Required action:
Select the lines below containing the word "poder".

↓

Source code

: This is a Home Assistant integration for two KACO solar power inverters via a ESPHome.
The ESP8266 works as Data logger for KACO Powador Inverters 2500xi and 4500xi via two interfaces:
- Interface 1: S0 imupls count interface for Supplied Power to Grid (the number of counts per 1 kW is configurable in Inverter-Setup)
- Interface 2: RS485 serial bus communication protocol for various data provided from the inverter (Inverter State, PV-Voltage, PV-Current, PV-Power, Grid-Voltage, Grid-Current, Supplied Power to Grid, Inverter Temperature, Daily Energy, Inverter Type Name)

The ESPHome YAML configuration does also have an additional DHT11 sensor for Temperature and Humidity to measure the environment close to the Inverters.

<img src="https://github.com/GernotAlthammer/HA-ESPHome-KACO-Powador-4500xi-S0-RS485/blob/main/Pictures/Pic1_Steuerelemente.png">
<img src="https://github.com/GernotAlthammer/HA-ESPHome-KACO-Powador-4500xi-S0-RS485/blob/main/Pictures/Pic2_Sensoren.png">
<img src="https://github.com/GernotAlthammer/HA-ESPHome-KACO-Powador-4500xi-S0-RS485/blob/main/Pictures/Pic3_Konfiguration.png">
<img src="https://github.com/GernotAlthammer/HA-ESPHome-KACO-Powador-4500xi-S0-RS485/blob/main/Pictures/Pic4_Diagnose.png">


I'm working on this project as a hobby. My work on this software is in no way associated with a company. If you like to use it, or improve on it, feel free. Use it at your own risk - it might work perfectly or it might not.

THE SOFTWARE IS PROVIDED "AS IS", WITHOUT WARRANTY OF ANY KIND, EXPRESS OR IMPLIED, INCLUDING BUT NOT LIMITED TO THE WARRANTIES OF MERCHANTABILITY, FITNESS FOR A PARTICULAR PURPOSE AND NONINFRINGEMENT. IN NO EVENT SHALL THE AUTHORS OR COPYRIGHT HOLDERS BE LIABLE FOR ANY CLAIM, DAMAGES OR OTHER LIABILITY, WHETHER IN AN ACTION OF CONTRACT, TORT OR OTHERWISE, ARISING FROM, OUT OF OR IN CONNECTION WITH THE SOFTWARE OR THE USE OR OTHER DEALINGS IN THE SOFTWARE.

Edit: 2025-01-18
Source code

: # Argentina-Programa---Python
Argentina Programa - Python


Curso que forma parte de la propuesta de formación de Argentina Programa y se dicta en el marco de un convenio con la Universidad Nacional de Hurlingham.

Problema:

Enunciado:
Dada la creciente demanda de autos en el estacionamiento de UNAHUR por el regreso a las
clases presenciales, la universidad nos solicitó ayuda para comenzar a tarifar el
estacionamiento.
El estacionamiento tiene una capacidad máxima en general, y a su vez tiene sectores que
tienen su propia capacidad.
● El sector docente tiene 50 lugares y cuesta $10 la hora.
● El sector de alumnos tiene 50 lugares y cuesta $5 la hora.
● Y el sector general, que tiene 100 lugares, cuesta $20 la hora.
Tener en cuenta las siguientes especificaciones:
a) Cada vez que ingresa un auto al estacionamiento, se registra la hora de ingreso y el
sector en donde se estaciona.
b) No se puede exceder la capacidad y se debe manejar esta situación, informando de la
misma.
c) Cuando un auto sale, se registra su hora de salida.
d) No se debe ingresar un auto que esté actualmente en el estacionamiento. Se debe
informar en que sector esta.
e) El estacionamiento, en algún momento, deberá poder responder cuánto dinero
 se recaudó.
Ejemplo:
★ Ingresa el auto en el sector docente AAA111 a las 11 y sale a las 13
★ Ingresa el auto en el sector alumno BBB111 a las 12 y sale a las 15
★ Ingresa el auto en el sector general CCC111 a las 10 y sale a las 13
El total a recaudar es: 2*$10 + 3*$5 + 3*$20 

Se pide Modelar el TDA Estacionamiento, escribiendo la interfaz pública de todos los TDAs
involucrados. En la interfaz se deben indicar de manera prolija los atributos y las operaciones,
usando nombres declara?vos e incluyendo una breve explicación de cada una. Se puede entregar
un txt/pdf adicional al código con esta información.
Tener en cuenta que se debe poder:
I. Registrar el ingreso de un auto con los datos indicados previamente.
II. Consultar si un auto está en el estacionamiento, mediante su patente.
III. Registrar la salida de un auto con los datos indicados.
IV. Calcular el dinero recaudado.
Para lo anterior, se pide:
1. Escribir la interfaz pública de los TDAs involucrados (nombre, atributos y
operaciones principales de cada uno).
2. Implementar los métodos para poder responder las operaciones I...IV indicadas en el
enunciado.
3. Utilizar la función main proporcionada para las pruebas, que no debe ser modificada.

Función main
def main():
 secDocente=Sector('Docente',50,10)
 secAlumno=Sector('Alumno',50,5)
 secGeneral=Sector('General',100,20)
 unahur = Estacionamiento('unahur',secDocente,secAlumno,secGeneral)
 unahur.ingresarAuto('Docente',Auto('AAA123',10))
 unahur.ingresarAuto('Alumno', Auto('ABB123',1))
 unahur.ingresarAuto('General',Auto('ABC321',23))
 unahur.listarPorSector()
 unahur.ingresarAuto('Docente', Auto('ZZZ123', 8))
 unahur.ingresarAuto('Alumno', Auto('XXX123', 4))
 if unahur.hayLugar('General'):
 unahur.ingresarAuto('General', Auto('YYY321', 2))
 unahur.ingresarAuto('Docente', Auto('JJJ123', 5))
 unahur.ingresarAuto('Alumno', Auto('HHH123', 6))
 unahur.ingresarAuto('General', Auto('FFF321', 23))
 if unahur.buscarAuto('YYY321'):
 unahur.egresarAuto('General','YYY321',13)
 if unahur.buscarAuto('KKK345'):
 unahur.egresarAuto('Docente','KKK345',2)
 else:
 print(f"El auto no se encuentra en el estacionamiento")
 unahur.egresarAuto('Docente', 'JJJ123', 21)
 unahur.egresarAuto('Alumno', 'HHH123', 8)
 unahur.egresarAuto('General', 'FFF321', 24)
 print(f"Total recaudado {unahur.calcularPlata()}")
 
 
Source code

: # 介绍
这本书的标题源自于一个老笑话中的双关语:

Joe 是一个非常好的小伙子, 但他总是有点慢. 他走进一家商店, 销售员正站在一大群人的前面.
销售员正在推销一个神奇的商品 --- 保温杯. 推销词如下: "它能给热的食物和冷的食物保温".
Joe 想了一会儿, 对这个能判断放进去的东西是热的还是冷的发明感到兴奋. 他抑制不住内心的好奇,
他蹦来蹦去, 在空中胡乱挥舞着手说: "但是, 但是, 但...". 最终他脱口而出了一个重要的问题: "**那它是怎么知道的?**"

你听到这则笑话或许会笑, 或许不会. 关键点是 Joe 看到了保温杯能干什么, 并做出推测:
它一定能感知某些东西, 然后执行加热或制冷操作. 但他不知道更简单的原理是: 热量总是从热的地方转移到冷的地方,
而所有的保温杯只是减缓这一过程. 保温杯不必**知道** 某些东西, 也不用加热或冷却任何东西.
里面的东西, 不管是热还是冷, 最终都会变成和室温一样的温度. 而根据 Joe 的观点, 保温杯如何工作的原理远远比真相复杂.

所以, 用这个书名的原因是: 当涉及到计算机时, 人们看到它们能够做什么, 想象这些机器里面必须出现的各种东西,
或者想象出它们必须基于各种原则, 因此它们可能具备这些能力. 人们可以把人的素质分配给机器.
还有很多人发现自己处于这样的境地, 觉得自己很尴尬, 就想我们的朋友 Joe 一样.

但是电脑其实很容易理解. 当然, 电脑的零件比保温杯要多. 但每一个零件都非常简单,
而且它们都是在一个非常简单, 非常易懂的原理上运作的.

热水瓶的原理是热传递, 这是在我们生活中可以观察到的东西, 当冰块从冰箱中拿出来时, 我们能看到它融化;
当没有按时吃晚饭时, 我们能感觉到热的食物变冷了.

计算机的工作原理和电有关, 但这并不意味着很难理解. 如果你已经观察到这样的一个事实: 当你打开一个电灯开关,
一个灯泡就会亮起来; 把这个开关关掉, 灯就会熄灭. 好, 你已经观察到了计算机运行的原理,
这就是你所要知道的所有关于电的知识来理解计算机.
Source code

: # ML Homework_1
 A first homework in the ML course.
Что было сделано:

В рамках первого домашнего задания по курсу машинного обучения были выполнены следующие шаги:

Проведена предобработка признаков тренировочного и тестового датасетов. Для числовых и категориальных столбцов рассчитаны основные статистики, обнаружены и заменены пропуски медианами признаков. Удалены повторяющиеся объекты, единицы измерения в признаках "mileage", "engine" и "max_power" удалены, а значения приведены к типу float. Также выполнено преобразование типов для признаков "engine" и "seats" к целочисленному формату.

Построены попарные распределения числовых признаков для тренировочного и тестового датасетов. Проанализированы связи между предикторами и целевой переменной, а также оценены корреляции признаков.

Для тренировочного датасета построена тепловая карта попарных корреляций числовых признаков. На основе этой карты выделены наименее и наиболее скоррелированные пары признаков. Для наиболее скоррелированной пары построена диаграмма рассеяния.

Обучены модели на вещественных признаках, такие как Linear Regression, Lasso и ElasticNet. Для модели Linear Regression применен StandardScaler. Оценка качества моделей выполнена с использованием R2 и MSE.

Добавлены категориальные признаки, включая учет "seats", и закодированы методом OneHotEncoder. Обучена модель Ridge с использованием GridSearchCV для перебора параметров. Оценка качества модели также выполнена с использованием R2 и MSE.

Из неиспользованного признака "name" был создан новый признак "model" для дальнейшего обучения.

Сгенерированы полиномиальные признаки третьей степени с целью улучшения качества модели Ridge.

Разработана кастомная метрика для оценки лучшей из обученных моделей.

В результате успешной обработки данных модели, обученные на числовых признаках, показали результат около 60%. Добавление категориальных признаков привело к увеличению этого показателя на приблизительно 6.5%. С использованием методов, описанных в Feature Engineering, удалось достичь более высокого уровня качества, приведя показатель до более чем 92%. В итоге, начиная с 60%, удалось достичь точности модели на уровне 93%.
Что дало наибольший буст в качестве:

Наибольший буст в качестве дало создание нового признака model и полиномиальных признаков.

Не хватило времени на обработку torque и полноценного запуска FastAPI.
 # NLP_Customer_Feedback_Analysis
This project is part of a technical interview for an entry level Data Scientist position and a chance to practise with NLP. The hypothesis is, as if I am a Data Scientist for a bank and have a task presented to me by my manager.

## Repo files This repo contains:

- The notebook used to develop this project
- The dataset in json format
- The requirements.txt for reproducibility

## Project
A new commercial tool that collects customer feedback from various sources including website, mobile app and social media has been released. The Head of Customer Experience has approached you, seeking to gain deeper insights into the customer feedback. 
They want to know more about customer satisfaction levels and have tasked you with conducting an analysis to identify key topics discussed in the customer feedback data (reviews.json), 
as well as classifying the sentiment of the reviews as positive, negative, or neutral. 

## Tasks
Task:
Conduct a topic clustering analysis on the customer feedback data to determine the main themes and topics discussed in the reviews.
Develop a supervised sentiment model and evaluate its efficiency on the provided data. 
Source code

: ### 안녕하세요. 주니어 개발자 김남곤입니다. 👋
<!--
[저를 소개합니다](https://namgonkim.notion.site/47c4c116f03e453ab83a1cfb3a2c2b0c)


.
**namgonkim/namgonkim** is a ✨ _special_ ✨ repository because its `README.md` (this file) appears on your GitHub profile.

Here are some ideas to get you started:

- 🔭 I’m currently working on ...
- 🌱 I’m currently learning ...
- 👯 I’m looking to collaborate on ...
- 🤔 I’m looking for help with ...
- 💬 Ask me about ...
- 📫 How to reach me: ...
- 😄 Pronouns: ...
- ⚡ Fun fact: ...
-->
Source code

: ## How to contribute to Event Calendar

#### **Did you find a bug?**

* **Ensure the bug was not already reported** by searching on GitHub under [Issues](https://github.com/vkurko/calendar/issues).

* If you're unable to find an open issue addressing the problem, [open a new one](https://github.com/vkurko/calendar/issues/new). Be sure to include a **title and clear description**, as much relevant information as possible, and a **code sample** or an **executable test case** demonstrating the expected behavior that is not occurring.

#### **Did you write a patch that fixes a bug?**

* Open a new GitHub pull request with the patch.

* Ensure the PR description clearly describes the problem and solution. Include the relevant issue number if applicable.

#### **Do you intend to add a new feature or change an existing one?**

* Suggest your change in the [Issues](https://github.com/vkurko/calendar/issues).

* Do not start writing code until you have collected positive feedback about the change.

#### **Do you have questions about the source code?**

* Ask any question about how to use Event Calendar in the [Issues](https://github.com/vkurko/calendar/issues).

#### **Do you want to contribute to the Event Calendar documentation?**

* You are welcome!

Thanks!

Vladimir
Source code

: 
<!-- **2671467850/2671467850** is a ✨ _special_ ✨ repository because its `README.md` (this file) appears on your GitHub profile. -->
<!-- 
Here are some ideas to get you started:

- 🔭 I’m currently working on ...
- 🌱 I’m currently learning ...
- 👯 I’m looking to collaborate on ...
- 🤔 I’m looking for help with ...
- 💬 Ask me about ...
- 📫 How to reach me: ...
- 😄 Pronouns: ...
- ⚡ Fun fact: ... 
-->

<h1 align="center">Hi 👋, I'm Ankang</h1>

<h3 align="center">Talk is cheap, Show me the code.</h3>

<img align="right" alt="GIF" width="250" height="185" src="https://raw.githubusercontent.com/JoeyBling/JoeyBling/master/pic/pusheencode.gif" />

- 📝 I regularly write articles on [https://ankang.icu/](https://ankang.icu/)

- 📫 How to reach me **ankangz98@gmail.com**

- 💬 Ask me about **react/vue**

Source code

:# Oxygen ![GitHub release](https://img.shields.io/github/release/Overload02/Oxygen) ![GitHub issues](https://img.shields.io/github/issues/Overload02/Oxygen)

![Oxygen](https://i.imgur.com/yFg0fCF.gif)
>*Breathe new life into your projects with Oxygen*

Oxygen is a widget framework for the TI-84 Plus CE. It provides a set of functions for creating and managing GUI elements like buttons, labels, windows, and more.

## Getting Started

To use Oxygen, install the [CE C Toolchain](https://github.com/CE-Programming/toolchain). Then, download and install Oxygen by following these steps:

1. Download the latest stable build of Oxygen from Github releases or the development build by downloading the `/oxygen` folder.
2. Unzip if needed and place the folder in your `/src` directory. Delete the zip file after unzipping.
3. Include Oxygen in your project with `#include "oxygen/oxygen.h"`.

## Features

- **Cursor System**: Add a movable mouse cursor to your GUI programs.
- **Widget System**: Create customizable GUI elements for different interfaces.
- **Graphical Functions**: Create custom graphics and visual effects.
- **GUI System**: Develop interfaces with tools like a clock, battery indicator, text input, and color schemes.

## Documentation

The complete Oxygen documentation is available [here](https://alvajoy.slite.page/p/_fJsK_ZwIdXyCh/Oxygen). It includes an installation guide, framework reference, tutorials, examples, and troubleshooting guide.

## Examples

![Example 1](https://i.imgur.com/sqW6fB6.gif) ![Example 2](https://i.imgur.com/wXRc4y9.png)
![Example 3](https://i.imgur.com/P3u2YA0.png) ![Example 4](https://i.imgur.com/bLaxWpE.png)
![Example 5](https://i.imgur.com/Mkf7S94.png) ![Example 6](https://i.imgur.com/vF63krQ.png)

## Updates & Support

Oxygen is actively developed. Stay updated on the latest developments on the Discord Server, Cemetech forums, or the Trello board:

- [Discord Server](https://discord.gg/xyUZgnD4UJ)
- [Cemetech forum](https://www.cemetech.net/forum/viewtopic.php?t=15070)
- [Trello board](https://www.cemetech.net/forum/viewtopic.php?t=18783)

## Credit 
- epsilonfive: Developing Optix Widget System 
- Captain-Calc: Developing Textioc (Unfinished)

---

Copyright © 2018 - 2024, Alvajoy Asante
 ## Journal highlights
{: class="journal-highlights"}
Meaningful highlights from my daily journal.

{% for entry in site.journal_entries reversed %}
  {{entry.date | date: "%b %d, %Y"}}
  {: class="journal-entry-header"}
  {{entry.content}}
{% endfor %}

↑

Response area:
e) El estacionamiento, en algún momento, deberá poder responder cuánto dinero
Tener en cuenta que se debe poder:
2. Implementar los métodos para poder responder las operaciones I...IV indicadas en el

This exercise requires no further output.